Emerging growth company ☒
If an emerging growth company, indicate by check mark if the registrant has elected not to use the extended transition period for complying with any new or
revised financial accounting standards provided pursuant to Section 13(a) of the Exchange Act. ☐
Item 3.02 Unregistered Sales of Equity Securities
On June 29, 2026, EWSB Bancorp, Inc. (the “Company”) closed a private placement of 261,682 shares of the Company’s common stock (“Common
Stock”) for an aggregate purchase price of $2,616,820. The private placement was conducted as a rights offering to eligible holders of Common Stock (the “Rights Offering”).
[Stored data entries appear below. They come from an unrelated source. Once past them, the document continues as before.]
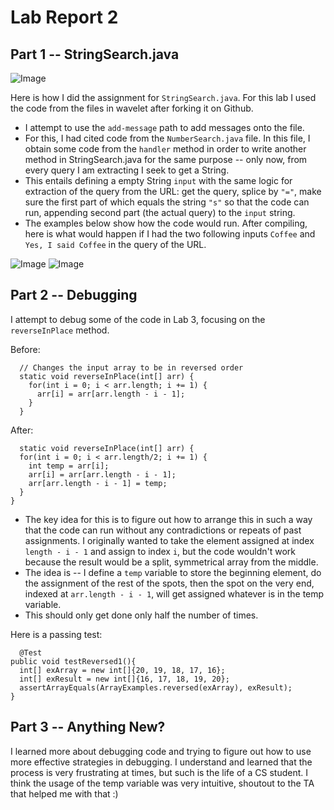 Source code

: # Lab Report 2

## Part 1 -- StringSearch.java

![Image](https://ichbinethan.github.io/cse15l-lab-reports/cse15Lab2stringSearch.png)

Here is how I did the assignment for  `StringSearch.java`. For this lab I used the code from the files in wavelet after forking it on Github. 

* I attempt to use the `add-message` path to add messages onto the file. 
* For this, I had cited code from the `NumberSearch.java` file. In this file, I obtain some code from the  `handler` method in order to write another method in StringSearch.java for the same purpose -- only now, from every query I am extracting I seek to get a String. 
*  This entails defining a empty String `input` with the same logic for extraction of the query from the URL: get the query, splice by `"="`, make sure the first part of which equals the string `"s"` so that the code can run, appending second part (the actual query) to the `input` string. 
* The examples below show how the code would run. After compiling, here is what would happen if I had the two following inputs `Coffee` and  `Yes, I said Coffee` in the query of the URL. 

![Image](https://ichbinethan.github.io/cse15l-lab-reports/cse15Lab2coffee.png)
![Image](https://ichbinethan.github.io/cse15l-lab-reports/cse15Lab2coffeeMore.png)

## Part 2 -- Debugging

I attempt to debug some of the code in Lab 3, focusing on the `reverseInPlace` method. 

Before:
```
  // Changes the input array to be in reversed order
  static void reverseInPlace(int[] arr) {
    for(int i = 0; i < arr.length; i += 1) {
      arr[i] = arr[arr.length - i - 1];
    }
  } 
  ```
  
  After:
  ```
    static void reverseInPlace(int[] arr) {
    for(int i = 0; i < arr.length/2; i += 1) {
      int temp = arr[i];
      arr[i] = arr[arr.length - i - 1];
      arr[arr.length - i - 1] = temp;
    } 
  }
  ```
  * The key idea for this is to figure out how to arrange this in such a way that the code can run without any contradictions or repeats of past assignments. I originally wanted to take the element assigned at index `length - i - 1` and assign to index `i`, but the code wouldn't work because the result would be a split, symmetrical array from the middle. 
  * The idea is -- I define a `temp` variable to store the beginning element, do the assignment of the rest of the spots, then the spot on the very end, indexed at `arr.length - i - 1`, will get assigned whatever is in the temp variable. 
  * This should only get done only half the number of times. 
  
  Here is a passing test:
  ```
    @Test 
  public void testReversed1(){
    int[] exArray = new int[]{20, 19, 18, 17, 16};
    int[] exResult = new int[]{16, 17, 18, 19, 20};
    assertArrayEquals(ArrayExamples.reversed(exArray), exResult);
  }
  ```




## Part 3 -- Anything New?

I learned more about debugging code and trying to figure out how to use more effective strategies in debugging. I understand and learned that the process is very frustrating at times, but such is the life of a CS student. I think the usage of the temp variable was very intuitive, shoutout to the TA that helped me with that :)
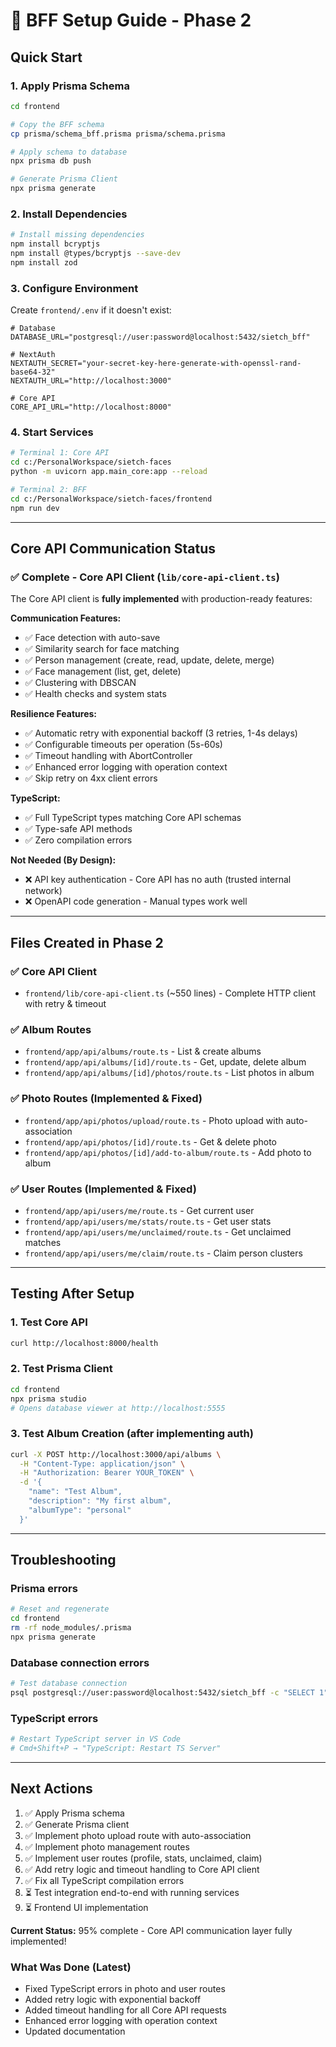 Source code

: # 🚀 BFF Setup Guide - Phase 2

## Quick Start

### 1. Apply Prisma Schema

```bash
cd frontend

# Copy the BFF schema
cp prisma/schema_bff.prisma prisma/schema.prisma

# Apply schema to database
npx prisma db push

# Generate Prisma Client
npx prisma generate
```

### 2. Install Dependencies

```bash
# Install missing dependencies
npm install bcryptjs
npm install @types/bcryptjs --save-dev
npm install zod
```

### 3. Configure Environment

Create `frontend/.env` if it doesn't exist:

```env
# Database
DATABASE_URL="postgresql://user:password@localhost:5432/sietch_bff"

# NextAuth
NEXTAUTH_SECRET="your-secret-key-here-generate-with-openssl-rand-base64-32"
NEXTAUTH_URL="http://localhost:3000"

# Core API
CORE_API_URL="http://localhost:8000"
```

### 4. Start Services

```bash
# Terminal 1: Core API
cd c:/PersonalWorkspace/sietch-faces
python -m uvicorn app.main_core:app --reload

# Terminal 2: BFF
cd c:/PersonalWorkspace/sietch-faces/frontend
npm run dev
```

---

## Core API Communication Status

### ✅ Complete - Core API Client (`lib/core-api-client.ts`)

The Core API client is **fully implemented** with production-ready features:

**Communication Features:**
- ✅ Face detection with auto-save
- ✅ Similarity search for face matching
- ✅ Person management (create, read, update, delete, merge)
- ✅ Face management (list, get, delete)
- ✅ Clustering with DBSCAN
- ✅ Health checks and system stats

**Resilience Features:**
- ✅ Automatic retry with exponential backoff (3 retries, 1-4s delays)
- ✅ Configurable timeouts per operation (5s-60s)
- ✅ Timeout handling with AbortController
- ✅ Enhanced error logging with operation context
- ✅ Skip retry on 4xx client errors

**TypeScript:**
- ✅ Full TypeScript types matching Core API schemas
- ✅ Type-safe API methods
- ✅ Zero compilation errors

**Not Needed (By Design):**
- ❌ API key authentication - Core API has no auth (trusted internal network)
- ❌ OpenAPI code generation - Manual types work well

---

## Files Created in Phase 2

### ✅ Core API Client
- `frontend/lib/core-api-client.ts` (~550 lines) - Complete HTTP client with retry & timeout

### ✅ Album Routes
- `frontend/app/api/albums/route.ts` - List & create albums
- `frontend/app/api/albums/[id]/route.ts` - Get, update, delete album
- `frontend/app/api/albums/[id]/photos/route.ts` - List photos in album

### ✅ Photo Routes (Implemented & Fixed)
- `frontend/app/api/photos/upload/route.ts` - Photo upload with auto-association
- `frontend/app/api/photos/[id]/route.ts` - Get & delete photo
- `frontend/app/api/photos/[id]/add-to-album/route.ts` - Add photo to album

### ✅ User Routes (Implemented & Fixed)
- `frontend/app/api/users/me/route.ts` - Get current user
- `frontend/app/api/users/me/stats/route.ts` - Get user stats
- `frontend/app/api/users/me/unclaimed/route.ts` - Get unclaimed matches
- `frontend/app/api/users/me/claim/route.ts` - Claim person clusters

---

## Testing After Setup

### 1. Test Core API
```bash
curl http://localhost:8000/health
```

### 2. Test Prisma Client
```bash
cd frontend
npx prisma studio
# Opens database viewer at http://localhost:5555
```

### 3. Test Album Creation (after implementing auth)
```bash
curl -X POST http://localhost:3000/api/albums \
  -H "Content-Type: application/json" \
  -H "Authorization: Bearer YOUR_TOKEN" \
  -d '{
    "name": "Test Album",
    "description": "My first album",
    "albumType": "personal"
  }'
```

---

## Troubleshooting

### Prisma errors
```bash
# Reset and regenerate
cd frontend
rm -rf node_modules/.prisma
npx prisma generate
```

### Database connection errors
```bash
# Test database connection
psql postgresql://user:password@localhost:5432/sietch_bff -c "SELECT 1"
```

### TypeScript errors
```bash
# Restart TypeScript server in VS Code
# Cmd+Shift+P → "TypeScript: Restart TS Server"
```

---

## Next Actions

1. ✅ Apply Prisma schema
2. ✅ Generate Prisma client
3. ✅ Implement photo upload route with auto-association
4. ✅ Implement photo management routes
5. ✅ Implement user routes (profile, stats, unclaimed, claim)
6. ✅ Add retry logic and timeout handling to Core API client
7. ✅ Fix all TypeScript compilation errors
8. ⏳ Test integration end-to-end with running services
9. ⏳ Frontend UI implementation

**Current Status:** 95% complete - Core API communication layer fully implemented!

### What Was Done (Latest)
- Fixed TypeScript errors in photo and user routes
- Added retry logic with exponential backoff
- Added timeout handling for all Core API requests
- Enhanced error logging with operation context
- Updated documentation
Only holders of Common Stock as of the close of business on the Record Date
who qualified as “accredited investors,” as defined in Regulation D under the Securities Act of 1933, as amended, were eligible to participate in the Rights Offering.
The Company is also considering the issuance of 88,318 shares of nonvoting preferred stock to certain stockholders who had expressed an
interest in acquiring more than 9.9% of the Common Stock offered in the Rights Offering.
SIGNATURES
Pursuant to the requirements of the Securities Exchange Act of 1934, the Registrant has duly caused this report to be signed on its
behalf by the undersigned, hereunto duly authorized.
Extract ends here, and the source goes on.